:: TASK OBJECTIVE ::
For the data below, work out the number of lines containing the string "gRPC" and answer with that number only.

——————

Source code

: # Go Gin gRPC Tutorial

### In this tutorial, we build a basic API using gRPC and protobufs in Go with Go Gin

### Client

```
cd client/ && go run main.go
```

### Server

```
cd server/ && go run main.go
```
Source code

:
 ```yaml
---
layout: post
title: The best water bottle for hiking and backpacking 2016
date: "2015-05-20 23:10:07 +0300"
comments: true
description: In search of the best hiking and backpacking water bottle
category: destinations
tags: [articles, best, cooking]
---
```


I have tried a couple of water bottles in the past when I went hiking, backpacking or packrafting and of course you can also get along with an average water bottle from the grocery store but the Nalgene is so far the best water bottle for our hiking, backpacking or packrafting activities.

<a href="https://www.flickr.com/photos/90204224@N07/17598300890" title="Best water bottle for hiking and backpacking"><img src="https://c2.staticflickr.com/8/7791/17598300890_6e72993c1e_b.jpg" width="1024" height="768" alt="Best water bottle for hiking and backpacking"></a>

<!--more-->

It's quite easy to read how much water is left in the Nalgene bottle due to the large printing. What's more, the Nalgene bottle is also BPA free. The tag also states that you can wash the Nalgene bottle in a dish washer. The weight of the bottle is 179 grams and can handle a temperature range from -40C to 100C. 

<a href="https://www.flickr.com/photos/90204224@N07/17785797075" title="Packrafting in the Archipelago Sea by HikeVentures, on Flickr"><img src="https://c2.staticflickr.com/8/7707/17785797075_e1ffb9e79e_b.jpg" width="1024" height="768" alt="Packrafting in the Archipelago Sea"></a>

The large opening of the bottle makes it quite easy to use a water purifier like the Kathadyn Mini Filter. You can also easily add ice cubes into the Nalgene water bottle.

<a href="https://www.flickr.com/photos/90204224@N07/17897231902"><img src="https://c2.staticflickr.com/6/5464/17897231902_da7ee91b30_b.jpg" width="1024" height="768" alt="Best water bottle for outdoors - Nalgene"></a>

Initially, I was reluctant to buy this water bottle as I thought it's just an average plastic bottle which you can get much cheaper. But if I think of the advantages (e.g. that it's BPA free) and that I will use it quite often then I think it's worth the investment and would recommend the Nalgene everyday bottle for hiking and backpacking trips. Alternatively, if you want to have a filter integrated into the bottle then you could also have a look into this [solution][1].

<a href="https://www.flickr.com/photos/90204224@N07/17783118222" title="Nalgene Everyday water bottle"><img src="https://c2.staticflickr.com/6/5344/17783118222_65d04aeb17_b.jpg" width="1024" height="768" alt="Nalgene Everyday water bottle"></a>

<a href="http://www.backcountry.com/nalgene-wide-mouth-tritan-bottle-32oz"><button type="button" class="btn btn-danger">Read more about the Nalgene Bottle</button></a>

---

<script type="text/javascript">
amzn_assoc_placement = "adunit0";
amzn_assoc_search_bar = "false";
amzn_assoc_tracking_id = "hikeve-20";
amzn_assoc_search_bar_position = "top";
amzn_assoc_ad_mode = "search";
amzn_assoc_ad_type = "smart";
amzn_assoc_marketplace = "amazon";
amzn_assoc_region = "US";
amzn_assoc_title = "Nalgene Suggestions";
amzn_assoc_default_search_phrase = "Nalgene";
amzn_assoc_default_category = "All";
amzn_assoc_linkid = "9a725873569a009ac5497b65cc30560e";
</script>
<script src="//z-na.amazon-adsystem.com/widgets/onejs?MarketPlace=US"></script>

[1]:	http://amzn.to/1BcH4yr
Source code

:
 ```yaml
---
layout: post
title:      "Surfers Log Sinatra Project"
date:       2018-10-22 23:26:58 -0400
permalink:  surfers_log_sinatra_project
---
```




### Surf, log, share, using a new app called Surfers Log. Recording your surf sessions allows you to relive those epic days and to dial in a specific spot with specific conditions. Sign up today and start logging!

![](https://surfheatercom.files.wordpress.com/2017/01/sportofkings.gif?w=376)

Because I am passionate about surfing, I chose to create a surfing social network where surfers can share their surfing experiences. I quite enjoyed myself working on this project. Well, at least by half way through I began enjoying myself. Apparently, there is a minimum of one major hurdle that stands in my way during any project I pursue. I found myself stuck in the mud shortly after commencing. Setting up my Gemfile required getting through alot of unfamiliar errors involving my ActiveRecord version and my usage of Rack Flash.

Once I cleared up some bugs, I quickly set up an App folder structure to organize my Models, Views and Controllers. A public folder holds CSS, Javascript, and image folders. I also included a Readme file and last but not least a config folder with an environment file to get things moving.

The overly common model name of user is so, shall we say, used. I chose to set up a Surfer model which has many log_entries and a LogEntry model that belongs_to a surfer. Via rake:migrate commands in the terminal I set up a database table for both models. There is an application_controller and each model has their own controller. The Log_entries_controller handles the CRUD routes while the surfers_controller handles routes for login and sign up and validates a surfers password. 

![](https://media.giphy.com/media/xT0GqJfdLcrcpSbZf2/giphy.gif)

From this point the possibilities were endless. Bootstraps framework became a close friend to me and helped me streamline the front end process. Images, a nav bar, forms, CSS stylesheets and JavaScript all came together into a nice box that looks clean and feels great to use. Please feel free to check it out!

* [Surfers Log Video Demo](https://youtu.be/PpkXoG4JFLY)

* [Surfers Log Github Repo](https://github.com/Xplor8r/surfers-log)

——————

:: SOLUTION TO THIS TASK ::
2